6. Adapting Mikado to specific user-cases

Although Mikado provides generally sane defaults for most projects and species, one of its key advantages is its flexibility, which allows it to be tailored for the needs of various projects. In this section we provide an overview on how to adapt the workflow to specific user-cases.

In general, this tailoring can be performed in these sections of the workflow:

• when launching mikado configure, to set up influential parameters such as the flank clustering distance or the expected intron size range.
• by modifying directly the resulting configuration file.
• by modifying the scoring file.

6.1. Case study 1: adapting Mikado to your genome of interest

When adapting Mikado to a new species, some of the most important factors to be considered are:

• how compact is the species’ genome - ie, what is the expected genomic distance between two neighbouring genes?
• what is the expected intron size range?
• what is the expected UTR/CDS ratio, ie, will transcripts generally have short UTR sections (e.g.

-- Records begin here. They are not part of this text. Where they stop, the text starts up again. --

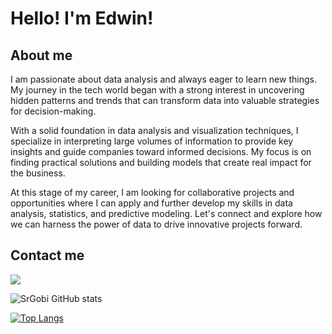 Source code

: # Hello!  I'm Edwin! 


## About me
I am passionate about data analysis and always eager to learn new things. My journey in the tech world began with a strong interest in uncovering hidden patterns and trends that can transform data into valuable strategies for decision-making.

With a solid foundation in data analysis and visualization techniques, I specialize in interpreting large volumes of information to provide key insights and guide companies toward informed decisions. My focus is on finding practical solutions and building models that create real impact for the business.

At this stage of my career, I am looking for collaborative projects and opportunities where I can apply and further develop my skills in data analysis, statistics, and predictive modeling. Let's connect and explore how we can harness the power of data to drive innovative projects forward.


## Contact me



[![](https://visitcount.itsvg.in/api?id=soyedwincabrera&label=Profile%20Views&color=11&icon=2&pretty=true)](https://visitcount.itsvg.in)

![SrGobi GitHub stats](https://github-readme-stats.vercel.app/api?username=soyedwincabrera&show_icons=true&theme=radical)


[![Top Langs](https://github-readme-stats.vercel.app/api/top-langs/?username=SoyEdwinCabrera&layout=compact)](https://github.com/SrGobi/github-readme-stats)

Arabidopsis thaliana, with its average ~80% coding section) or will they instead have long, multiexonic UTRs (as is the case in e.g. Homo sapiens)?
• will the organism mostly possess multi-exonic, long genes with many splicing variants (as is the case for mammals, e.g. our own species) or does it instead harbour mostly short transcripts with a low number of exons - potentially, even, mostly monoexonic (as is the case for many fungi, e.g., Saccharomyces cerevisiae)?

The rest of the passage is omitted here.